Hechos como las decenas de aspirantes a la Presidencia –la mayoría inscritos por firmas sin control financiero–, partidos enclenques al vaivén de ideologías ambiguas, un Gobierno sin facilidad de comunicación e incapaz de hacer cumplir buena parte de lo acordado con las Farc (aunque ellas han contribuido con errores) y un Congreso movido por intereses electoreros inmediatos son factores destacados superpuestos en breve tiempo.

A la parsimonia propiciada del Congreso para discutir lo dispuesto mediante fast track se sumaron la aprobación de un acto inconstitucional (impedimento a expertos en derechos humanos para intervenir como magistrados en la Jurisdicción especial para la Paz), engendros que desfiguraron el proyecto de reforma política al punto que se optó por retirarlo y la negativa a las circunscripciones especiales de paz para víctimas (está pendiente un recurso del Gobierno para revivirlas). Y, por si fuera poco, la Corte Constitucional mostró su capacidad de equilibrista al aprobar la JEP, pero excluyendo la obligación de terceros involucrados en el conflicto armado de comparecer ante el Tribunal de Paz, dejándolo voluntario e induciendo impunidad.

Estos y otros hechos se inscriben en un ambiente surgido en los últimos años, que involucra actores políticos que con artimañas y mentiras han embaucado sectores sociales, buscando polarizar opiniones en contra del llamado proceso de paz. Afirman que éste es el camino para establecer el “castrochavismo” y descalifican instituciones creadas en el proceso, como la Comisión de la Verdad. Con ello, crean ambientes adversos como incrementar la desconfianza en la política y la abstención electoral, y los vaivenes del voto de opinión por la fragilidad ideológica de ciudadanos que viven en medio de redes virtuales de comunicación.
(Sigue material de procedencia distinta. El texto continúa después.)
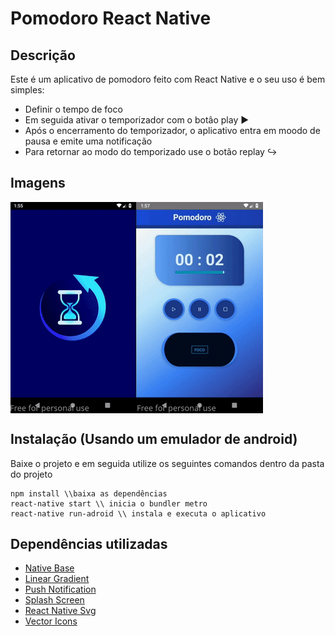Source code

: 
# Pomodoro React Native

## Descrição
Este é um aplicativo de pomodoro feito com React Native e o seu uso é bem simples:
&nbsp;
* Definir o tempo de foco
* Em seguida ativar o temporizador com o botâo play ▶️
* Após o encerramento do temporizador, o aplicativo entra em moodo de pausa e emite uma notificação
* Para retornar ao modo do temporizado use o botão replay ↪️

## Imagens
<div style="display: flex; justify-content: flex-start; align-items: space-evenly">
    <img src="https://github.com/spacetk00/react-native-pomodoro/blob/main/start.gif?raw=true"
        alt="html5" />
    <img src="https://github.com/spacetk00/react-native-pomodoro/blob/main/ending.gif?raw=true"
        alt="css3" />
</div>

## Instalação (Usando um emulador de android)

Baixe o projeto e em seguida utilize os seguintes comandos dentro da pasta do projeto
```
npm install \\baixa as dependências
react-native start \\ inicia o bundler metro
react-native run-adroid \\ instala e executa o aplicativo
```

## Dependências utilizadas
* [Native Base](https://github.com/GeekyAnts/nativebase)
* [Linear Gradient](https://github.com/react-native-linear-gradient/react-native-linear-gradient)
* [Push Notification](https://github.com/zo0r/react-native-push-notification)
* [Splash Screen](https://github.com/crazycodeboy/react-native-splash-screen)
* [React Native Svg](https://github.com/react-native-svg/react-native-svg)
* [Vector Icons](https://github.com/oblador/react-native-vector-icons)
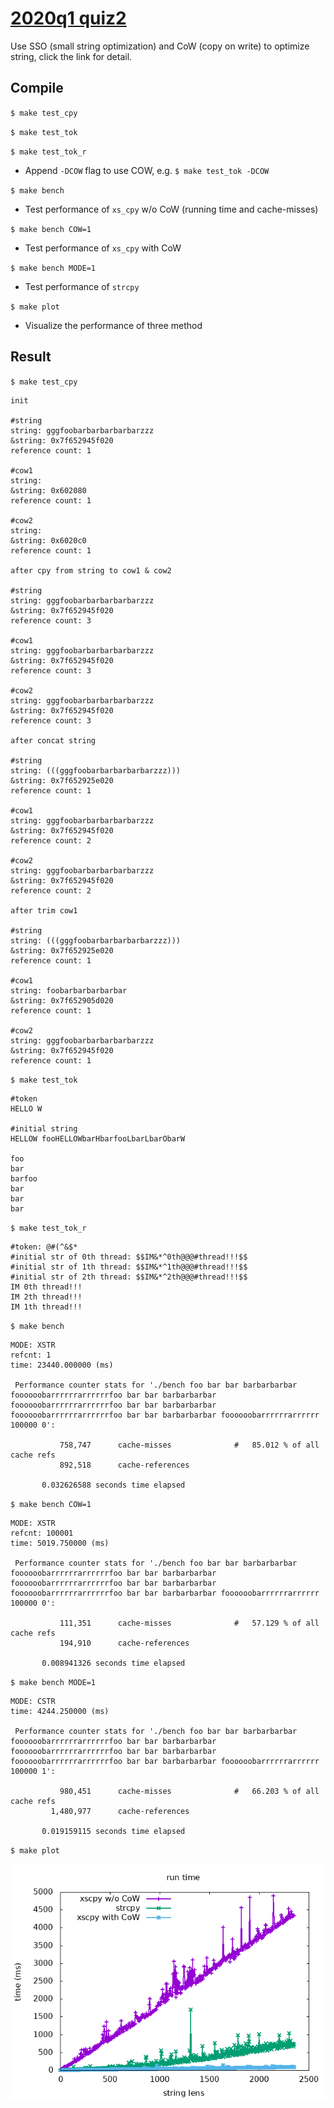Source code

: # [2020q1 quiz2](https://hackmd.io/@colinyoyo26/xs)
Use SSO (small string optimization) and CoW (copy on write) to optimize string, click the link for detail.

## Compile
`$ make test_cpy`

`$ make test_tok`

`$ make test_tok_r`

- Append `-DCOW` flag to use COW, e.g. `$ make test_tok -DCOW`

`$ make bench`
- Test performance of `xs_cpy` w/o CoW (running time and cache-misses)

`$ make bench COW=1`
- Test performance of `xs_cpy` with CoW

`$ make bench MODE=1`
- Test performance of `strcpy`

`$ make plot`
- Visualize the performance of three method

## Result

`$ make test_cpy`

```
init

#string
string: gggfoobarbarbarbarbarzzz
&string: 0x7f652945f020
reference count: 1

#cow1
string: 
&string: 0x602080
reference count: 1

#cow2
string: 
&string: 0x6020c0
reference count: 1

after cpy from string to cow1 & cow2

#string
string: gggfoobarbarbarbarbarzzz
&string: 0x7f652945f020
reference count: 3

#cow1
string: gggfoobarbarbarbarbarzzz
&string: 0x7f652945f020
reference count: 3

#cow2
string: gggfoobarbarbarbarbarzzz
&string: 0x7f652945f020
reference count: 3

after concat string

#string
string: (((gggfoobarbarbarbarbarzzz)))
&string: 0x7f652925e020
reference count: 1

#cow1
string: gggfoobarbarbarbarbarzzz
&string: 0x7f652945f020
reference count: 2

#cow2
string: gggfoobarbarbarbarbarzzz
&string: 0x7f652945f020
reference count: 2

after trim cow1

#string
string: (((gggfoobarbarbarbarbarzzz)))
&string: 0x7f652925e020
reference count: 1

#cow1
string: foobarbarbarbarbar
&string: 0x7f652905d020
reference count: 1

#cow2
string: gggfoobarbarbarbarbarzzz
&string: 0x7f652945f020
reference count: 1
```

`$ make test_tok`

```
#token
HELLO W

#initial string
HELLOW fooHELLOWbarHbarfooLbarLbarObarW

foo
bar
barfoo
bar
bar
bar
```

`$ make test_tok_r`

```
#token: @#(^&$*
#initial str of 0th thread: $$IM&*^0th@@@#thread!!!$$
#initial str of 1th thread: $$IM&*^1th@@@#thread!!!$$
#initial str of 2th thread: $$IM&*^2th@@@#thread!!!$$
IM 0th thread!!!
IM 2th thread!!!
IM 1th thread!!!
```

`$ make bench`

```
MODE: XSTR
refcnt: 1
time: 23440.000000 (ms)

 Performance counter stats for './bench foo bar bar barbarbarbar foooooobarrrrrrarrrrrrfoo bar bar barbarbarbar foooooobarrrrrrarrrrrrfoo bar bar barbarbarbar foooooobarrrrrrarrrrrrfoo bar bar barbarbarbar foooooobarrrrrrarrrrrr 100000 0':

           758,747      cache-misses              #   85.012 % of all cache refs    
           892,518      cache-references                                            

       0.032626588 seconds time elapsed

```

`$ make bench COW=1`

```
MODE: XSTR
refcnt: 100001
time: 5019.750000 (ms)

 Performance counter stats for './bench foo bar bar barbarbarbar foooooobarrrrrrarrrrrrfoo bar bar barbarbarbar foooooobarrrrrrarrrrrrfoo bar bar barbarbarbar foooooobarrrrrrarrrrrrfoo bar bar barbarbarbar foooooobarrrrrrarrrrrr 100000 0':

           111,351      cache-misses              #   57.129 % of all cache refs    
           194,910      cache-references                                            

       0.008941326 seconds time elapsed

```

`$ make bench MODE=1`

```
MODE: CSTR
time: 4244.250000 (ms)

 Performance counter stats for './bench foo bar bar barbarbarbar foooooobarrrrrrarrrrrrfoo bar bar barbarbarbar foooooobarrrrrrarrrrrrfoo bar bar barbarbarbar foooooobarrrrrrarrrrrrfoo bar bar barbarbarbar foooooobarrrrrrarrrrrr 100000 1':

           980,451      cache-misses              #   66.203 % of all cache refs    
         1,480,977      cache-references                                            

       0.019159115 seconds time elapsed

```

`$ make plot`

![](docs/result.png)
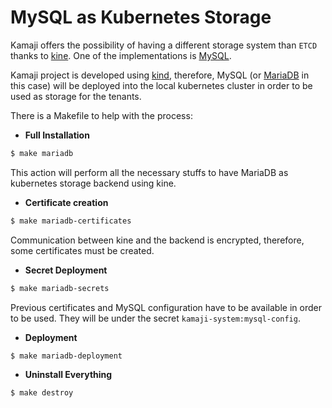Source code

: # MySQL as Kubernetes Storage

Kamaji offers the possibility of having a different storage system than `ETCD` thanks to [kine](https://github.com/k3s-io/kine). One of the implementations is [MySQL](https://www.mysql.com/).

Kamaji project is developed using [kind](https://kind.sigs.k8s.io), therefore, MySQL (or [MariaDB](https://mariadb.org/) in this case) will be deployed into the local kubernetes cluster in order to be used as storage for the tenants.

There is a Makefile to help with the process:

* **Full Installation**

```bash
$ make mariadb
```

This action will perform all the necessary stuffs to have MariaDB as kubernetes storage backend using kine.

* **Certificate creation**

```bash
$ make mariadb-certificates
```

Communication between kine and the backend is encrypted, therefore, some certificates must be created.

* **Secret Deployment**

```bash
$ make mariadb-secrets
```

Previous certificates and MySQL configuration have to be available in order to be used. They will be under the secret `kamaji-system:mysql-config`.

* **Deployment**

```bash
$ make mariadb-deployment
```

* **Uninstall Everything**

```bash
$ make destroy
```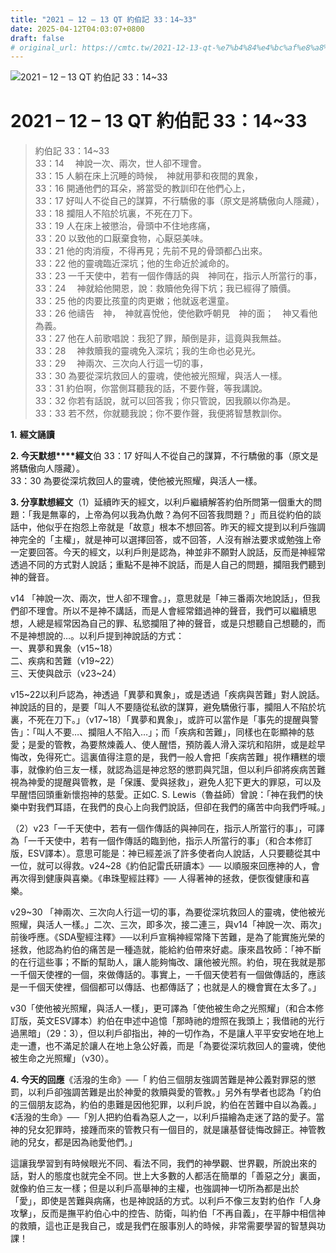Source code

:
 ```yaml
---
title: "2021 – 12 – 13 QT 約伯記 33：14~33"
date: 2025-04-12T04:03:07+0800
draft: false
# original_url: https://cmtc.tw/2021-12-13-qt-%e7%b4%84%e4%bc%af%e8%a8%98-33%ef%bc%9a1433
---
```


![2021 – 12 – 13 QT 約伯記 33：14\~33](/images/qt.jpg   "2021 – 12 – 13 QT 約伯記 33：14\~33")

# 2021 – 12 – 13 QT 約伯記 33：14\~33

> 約伯記 33：14\~33  
> 33：14 　神說一次、兩次，世人卻不理會。  
> 33：15 人躺在床上沉睡的時候，　神就用夢和夜間的異象，  
> 33：16 開通他們的耳朵，將當受的教訓印在他們心上，  
> 33：17 好叫人不從自己的謀算，不行驕傲的事（原文是將驕傲向人隱藏），  
> 33：18 攔阻人不陷於坑裏，不死在刀下。  
> 33：19 人在床上被懲治，骨頭中不住地疼痛，  
> 33：20 以致他的口厭棄食物，心厭惡美味。  
> 33：21 他的肉消瘦，不得再見；先前不見的骨頭都凸出來。  
> 33：22 他的靈魂臨近深坑；他的生命近於滅命的。  
> 33：23 一千天使中，若有一個作傳話的與　神同在，指示人所當行的事，  
> 33：24 　神就給他開恩，說：救贖他免得下坑；我已經得了贖價。  
> 33：25 他的肉要比孩童的肉更嫩；他就返老還童。  
> 33：26 他禱告　神，　神就喜悅他，使他歡呼朝見　神的面；　神又看他為義。  
> 33：27 他在人前歌唱說：我犯了罪，顛倒是非，這竟與我無益。  
> 33：28 　神救贖我的靈魂免入深坑；我的生命也必見光。  
> 33：29 　神兩次、三次向人行這一切的事，  
> 33：30 為要從深坑救回人的靈魂，使他被光照耀，與活人一樣。  
> 33：31 約伯啊，你當側耳聽我的話，不要作聲，等我講說。  
> 33：32 你若有話說，就可以回答我；你只管說，因我願以你為是。  
> 33：33 若不然，你就聽我說；你不要作聲，我便將智慧教訓你。

**1.** **經文誦讀**

**2. 今天默想****經文**伯 33：17 好叫人不從自己的謀算，不行驕傲的事（原文是將驕傲向人隱藏）。  
33：30 為要從深坑救回人的靈魂，使他被光照耀，與活人一樣。

**3. 分享默想經文**（1）延續昨天的經文，以利戶繼續解答約伯所問第一個重大的問題：「我是無辜的，上帝為何以我為仇敵？為何不回答我問題？」而且從約伯的談話中，他似乎在抱怨上帝就是「故意」根本不想回答。昨天的經文提到以利戶強調神完全的「主權」，就是神可以選擇回答，或不回答，人沒有辦法要求或勉強上帝一定要回答。今天的經文，以利戶則是認為，神並非不願對人說話，反而是神經常透過不同的方式對人說話；重點不是神不說話，而是人自己的問題，攔阻我們聽到神的聲音。

v14 「神說一次、兩次，世人卻不理會。」，意思就是「神三番兩次地說話」，但我們卻不理會。所以不是神不講話，而是人會經常錯過神的聲音，我們可以繼續思想，人總是經常因為自己的罪、私慾攔阻了神的聲音，或是只想聽自己想聽的，而不是神想說的…。以利戶提到神說話的方式：  
一、異夢和異象（v15\~18）  
二、疾病和苦難（v19\~22）  
三、天使與啟示（v23\~24）

v15\~22以利戶認為，神透過「異夢和異象」，或是透過「疾病與苦難」對人說話。神說話的目的，是要「叫人不要隨從私欲的謀算，避免驕傲行事，攔阻人不陷於坑裏，不死在刀下。」（v17\~18）「異夢和異象」，或許可以當作是「事先的提醒與警告」：「叫人不要…、攔阻人不陷入…」；而「疾病和苦難」，同樣也在彰顯神的慈愛；是愛的管教，為要熬煉義人、使人醒悟，預防義人滑入深坑和陷阱，或是趁早悔改，免得死亡。這裏值得注意的是，我們一般人會把「疾病苦難」視作糟糕的壞事，就像約伯三友一樣，就認為這是神忿怒的懲罰與咒詛，但以利戶卻將疾病苦難視為神愛的提醒與管教，是「保護、愛與拯救」，避免人犯下更大的罪惡，可以及早醒悟回頭重新懷抱神的慈愛。正如C. S. Lewis（魯益師）曾說：「神在我們的快樂中對我們耳語，在我們的良心上向我們說話，但卻在我們的痛苦中向我們呼喊。」

（2）v23「一千天使中，若有一個作傳話的與神同在，指示人所當行的事」，可譯為「一千天使中，若有一個作傳話的臨到他，指示人所當行的事」（和合本修訂版，ESV譯本）。意思可能是：神已經差派了許多使者向人說話，人只要聽從其中一位，就可以得救。v24\~28《約伯記雷氏研讀本》── 以順服來回應神的人，會再次得到健康與喜樂。《串珠聖經註釋》── 人得著神的拯救，便恢復健康和喜樂。

v29\~30 「神兩次、三次向人行這一切的事，為要從深坑救回人的靈魂，使他被光照耀，與活人一樣。」二次、三次，即多次，接二連三，與v14「神說一次、兩次」前後呼應。《SDA聖經注釋》──以利戶宣稱神經常降下苦難，是為了能實施光榮的拯救，他認為約伯的痛苦是一種造就，能給約伯帶來好處。康來昌牧師：「神不斷的在行這些事；不斷的幫助人，讓人能夠悔改、讓他被光照。約伯，現在我就是那一千個天使裡的一個，來做傳話的。事實上，一千個天使若有一個做傳話的，應該是一千個天使裡，個個都可以傳話、也都傳話了；也就是人的機會實在太多了。」

v30「使他被光照耀，與活人一樣」，更可譯為「使他被生命之光照耀」（和合本修訂版，英文ESV譯本）約伯在申述中追憶「那時祂的燈照在我頭上；我借祂的光行過黑暗」（29：3），但以利戶卻指出，神的一切作為，不是讓人平平安安地在地上走一遭，也不滿足於讓人在地上急公好義，而是「為要從深坑救回人的靈魂，使他被生命之光照耀」（v30）。

**4. 今天的回應**《活潑的生命》──「 約伯三個朋友強調苦難是神公義對罪惡的懲罰，以利戶卻強調苦難是出於神愛的救贖與愛的管教。」另外有學者也認為「約伯的三個朋友認為，約伯的患難是因他犯罪，以利戶說，約伯在苦難中自以為義。」《活潑的生命》──「別人把約伯看為惡人之一，以利戶描繪為走迷了路的愛子。當神的兒女犯罪時，接踵而來的管教只有一個目的，就是讓基督徒悔改歸正。神管教祂的兒女，都是因為祂愛他們。」

這讓我學習到有時候眼光不同、看法不同，我們的神學觀、世界觀，所說出來的話，對人的態度也就完全不同。世上大多數的人都活在簡單的「善惡之分」裏面，就像約伯三友一樣；但是以利戶高舉神的主權，也強調神一切所為都是出於「愛」，即使是苦難與病痛，也是神說話的方式。以利戶不像三友對約伯作「人身攻擊」，反而是撫平約伯心中的控告、防衛，叫約伯「不再自義」，在平靜中相信神的救贖，這也正是我自己，或是我們在服事別人的時候，非常需要學習的智慧與功課！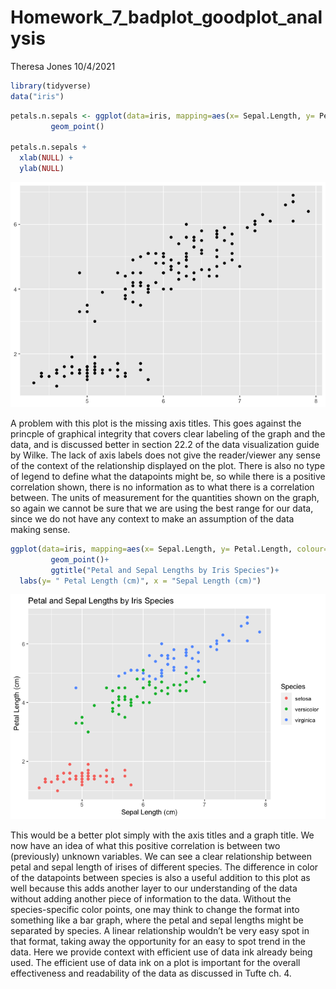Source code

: Homework\_7\_badplot\_goodplot\_analysis
================
Theresa Jones
10/4/2021

``` r
library(tidyverse)
data("iris")
```

``` r
petals.n.sepals <- ggplot(data=iris, mapping=aes(x= Sepal.Length, y= Petal.Length))+
         geom_point()

petals.n.sepals + 
  xlab(NULL) + 
  ylab(NULL)
```

![](Homework_7_goodplot_badplot_analysis_files/figure-gfm/BadPlot-1.png)<!-- -->

A problem with this plot is the missing axis titles. This goes against
the princple of graphical integrity that covers clear labeling of the
graph and the data, and is discussed better in section 22.2 of the data
visualization guide by Wilke. The lack of axis labels does not give the
reader/viewer any sense of the context of the relationship displayed on
the plot. There is also no type of legend to define what the datapoints
might be, so while there is a positive correlation shown, there is no
information as to what there is a correlation between. The units of
measurement for the quantities shown on the graph, so again we cannot be
sure that we are using the best range for our data, since we do not have
any context to make an assumption of the data making sense.

``` r
ggplot(data=iris, mapping=aes(x= Sepal.Length, y= Petal.Length, colour= Species))+
         geom_point()+
         ggtitle("Petal and Sepal Lengths by Iris Species")+
  labs(y= " Petal Length (cm)", x = "Sepal Length (cm)")
```

![](Homework_7_goodplot_badplot_analysis_files/figure-gfm/GoodPlot-1.png)<!-- -->

This would be a better plot simply with the axis titles and a graph
title. We now have an idea of what this positive correlation is between
two (previously) unknown variables. We can see a clear relationship
between petal and sepal length of irises of different species. The
difference in color of the datapoints between species is also a useful
addition to this plot as well because this adds another layer to our
understanding of the data without adding another piece of information to
the data. Without the species-specific color points, one may think to
change the format into something like a bar graph, where the petal and
sepal lengths might be separated by species. A linear relationship
wouldn’t be very easy spot in that format, taking away the opportunity
for an easy to spot trend in the data. Here we provide context with
efficient use of data ink already being used. The efficient use of data
ink on a plot is important for the overall effectiveness and readability
of the data as discussed in Tufte ch. 4.
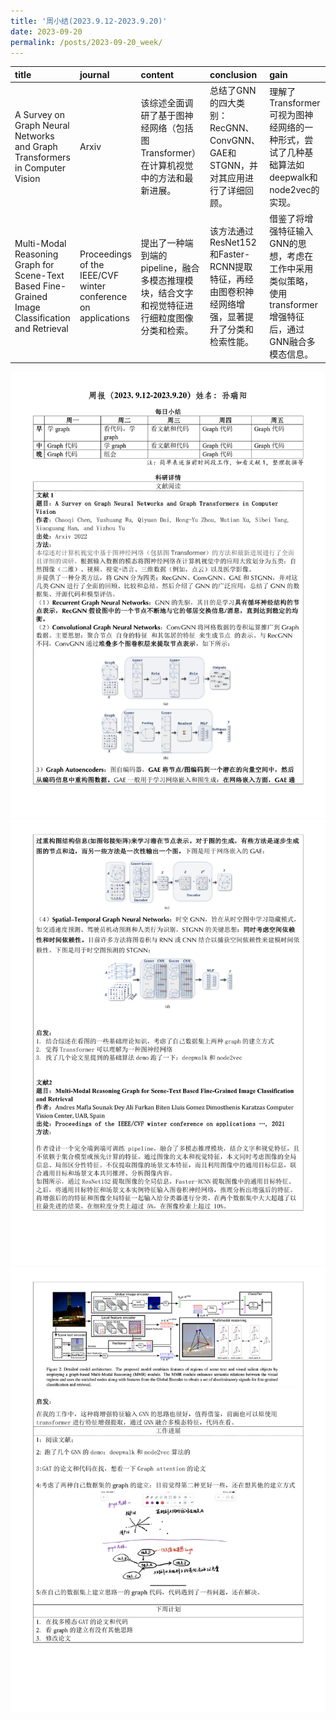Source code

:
 ```yaml
---
title: '周小结(2023.9.12-2023.9.20)'
date: 2023-09-20
permalink: /posts/2023-09-20_week/
---
```

| title                                                                                            | journal                                                       | content                                                                                      | conclusion                                                                                     | gain                                                                                                        |
|:-------------------------------------------------------------------------------------------------|:--------------------------------------------------------------|:---------------------------------------------------------------------------------------------|:-----------------------------------------------------------------------------------------------|:------------------------------------------------------------------------------------------------------------|
| A Survey on Graph Neural Networks and Graph Transformers in Computer Vision                      | Arxiv                                                         | 该综述全面调研了基于图神经网络（包括图Transformer）在计算机视觉中的方法和最新进展。          | 总结了GNN的四大类别：RecGNN、ConvGNN、GAE和STGNN，并对其应用进行了详细回顾。                   | 理解了Transformer可视为图神经网络的一种形式，尝试了几种基础算法如deepwalk和node2vec的实现。                 |
| Multi-Modal Reasoning Graph for Scene-Text Based Fine-Grained Image Classification and Retrieval | Proceedings of the IEEE/CVF winter conference on applications | 提出了一种端到端的pipeline，融合多模态推理模块，结合文字和视觉特征进行细粒度图像分类和检索。 | 该方法通过ResNet152和Faster-RCNN提取特征，再经由图卷积神经网络增强，显著提升了分类和检索性能。 | 借鉴了将增强特征输入GNN的思想，考虑在工作中采用类似策略，使用transformer增强特征后，通过GNN融合多模态信息。 |


![image](/files/post/2023-09-20-week/0.jpg)
![image](/files/post/2023-09-20-week/1.jpg)
![image](/files/post/2023-09-20-week/2.jpg)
La corrupción pública, que ha alcanzado hasta las altas cortes, da fe de lo descompuesta que está la situación.

Las ambigüedades que se han derivado en el proceso electoral que está en marcha requieren estrategias políticas de coaliciones y campañas inéditas frente a la opinión pública, para siquiera mantener lo que resta de democracia en el país.

Con el proceso hacia las elecciones, los sectores sociales interesados en que se acaben el conflicto armado y las bandas criminales, y que las instituciones legítimas ocupen las regiones abandonadas por el Estado, pueden diseñar estrategias para confrontar a los dirigentes políticos y empresarios beneficiados con las violencias y también a políticos que desde hace poco muestran interés en que el país continúe a la deriva para sacar réditos electorales.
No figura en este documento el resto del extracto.